Cher Guy,
Lorsque mon amie la solitude vient me rendre visite, je reprends le petit train de ma jeunesse, le passé remonte à la surface, je revois des visages, des endroits, des situations et tout ce qui a fait de moi ce que je suis. Ce petit train va bien évidemment me déposer rue du Pressoir, la rue de mon enfance et de la vôtre, cette rue que j’ai adorée et si vivante dans les années 50/60.
J’ai aimé vivre mon enfance et mon adolescence dans ce quartier populaire de Ménilmontant, faire le tour du Boulevard comme nous disions avec Liliane, s’asseoir sur la pierre en face du garage et regarder les gens passer. Nous pouvions passer des heures sur cette pierre en attendant les copains.
A cet endroit, souvent, il nous arrivait de taper la discute avec le champion de boxe des années 60, Félix Brami, qui habitait notre quartier. Je le revois très bien, il passait dans la rue du Pressoir au volant de sa décapotable et s’arrêtait à notre hauteur et nous parlions un moment. Tout le monde dans le quartier connaissait Félix Brami, il faut dire qu’il ne passait pas inaperçu. Très sympa ce Félix mais qu’est-il devenu notre champion ?
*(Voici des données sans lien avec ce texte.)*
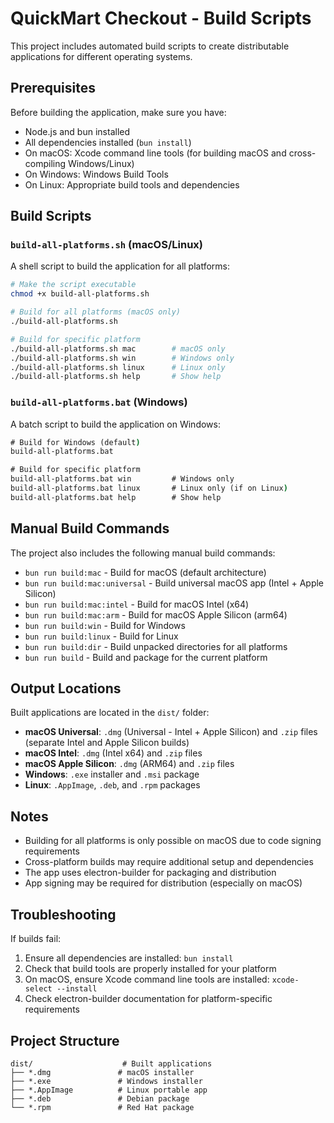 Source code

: # QuickMart Checkout - Build Scripts

This project includes automated build scripts to create distributable applications for different operating systems.

## Prerequisites

Before building the application, make sure you have:

- Node.js and bun installed
- All dependencies installed (`bun install`)
- On macOS: Xcode command line tools (for building macOS and cross-compiling Windows/Linux)
- On Windows: Windows Build Tools
- On Linux: Appropriate build tools and dependencies

## Build Scripts

### `build-all-platforms.sh` (macOS/Linux)

A shell script to build the application for all platforms:

```bash
# Make the script executable
chmod +x build-all-platforms.sh

# Build for all platforms (macOS only)
./build-all-platforms.sh

# Build for specific platform
./build-all-platforms.sh mac        # macOS only
./build-all-platforms.sh win        # Windows only
./build-all-platforms.sh linux      # Linux only
./build-all-platforms.sh help       # Show help
```

### `build-all-platforms.bat` (Windows)

A batch script to build the application on Windows:

```cmd
# Build for Windows (default)
build-all-platforms.bat

# Build for specific platform
build-all-platforms.bat win         # Windows only
build-all-platforms.bat linux       # Linux only (if on Linux)
build-all-platforms.bat help        # Show help
```

## Manual Build Commands

The project also includes the following manual build commands:

- `bun run build:mac` - Build for macOS (default architecture)
- `bun run build:mac:universal` - Build universal macOS app (Intel + Apple Silicon)
- `bun run build:mac:intel` - Build for macOS Intel (x64)
- `bun run build:mac:arm` - Build for macOS Apple Silicon (arm64)
- `bun run build:win` - Build for Windows  
- `bun run build:linux` - Build for Linux
- `bun run build:dir` - Build unpacked directories for all platforms
- `bun run build` - Build and package for the current platform

## Output Locations

Built applications are located in the `dist/` folder:

- **macOS Universal**: `.dmg` (Universal - Intel + Apple Silicon) and `.zip` files (separate Intel and Apple Silicon builds)
- **macOS Intel**: `.dmg` (Intel x64) and `.zip` files
- **macOS Apple Silicon**: `.dmg` (ARM64) and `.zip` files
- **Windows**: `.exe` installer and `.msi` package
- **Linux**: `.AppImage`, `.deb`, and `.rpm` packages

## Notes

- Building for all platforms is only possible on macOS due to code signing requirements
- Cross-platform builds may require additional setup and dependencies
- The app uses electron-builder for packaging and distribution
- App signing may be required for distribution (especially on macOS)

## Troubleshooting

If builds fail:

1. Ensure all dependencies are installed: `bun install`
2. Check that build tools are properly installed for your platform
3. On macOS, ensure Xcode command line tools are installed: `xcode-select --install`
4. Check electron-builder documentation for platform-specific requirements

## Project Structure

```
dist/                    # Built applications
├── *.dmg               # macOS installer
├── *.exe               # Windows installer
├── *.AppImage          # Linux portable app
├── *.deb               # Debian package
└── *.rpm               # Red Hat package
```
Lorsque nous serons tous réunis, nous quitterons cette pierre pour redescendre notre rue et il est fort possible que nous ferons un arrêt, vers le bas de la rue du Pressoir, chez Apollinaire, notre copain, qui devait avoir une dizaine d’années de plus que nous. Apo, comme nous l’appelions, avec ses cheveux d’ébène et son sourire d’ivoire, arrivé seul dans notre pays en pensant y trouver une vie meilleure. Il vivait dans une pièce sans fenêtre dont la superficie devait atteindre les 10m², une niche au fin fond d’un couloir lugubre et très sombre. Chez lui nous écoutions de la musique ou parlions de sa culture différente de la notre. Je pense que sa vie était moins triste et qu’il se sentait moins seul avec nous. Cette amitié a duré dans le temps. Jusqu’au jour où je me suis aperçue que, pour moi, il aurait décroché la lune. A partir de ce moment là, je me suis éloignée, sur la pointe des pieds, surtout ne pas faire de dégâts, mais je ne suis pas certaine qu’à 17 ans on ait le cœur assez grand pour ça. Malgré tout, je persiste à croire que pour aimer il faut être deux. Nous reparlons souvent de lui et de ces bons moments passés ensemble, qu’est-il devenu ? Au moment de la retraite est-il reparti dans ce grand et beau pays qui l’a vu naître ? Nul ne sait. Le revoir ? Pourquoi pas ? Ça fait bien longtemps mon vieux copain.
Lentement je lève le voile sur l’histoire de la rue du Pressoir mais c’est, aussi, sur moi que je lève le voile car cette histoire est également mon histoire. Dans ma mémoire j’ai classé et archivé tous ces petits moments alors, croyez bien, cher Guy, que ma réserve est remplie de documents plus ou moins croustillants.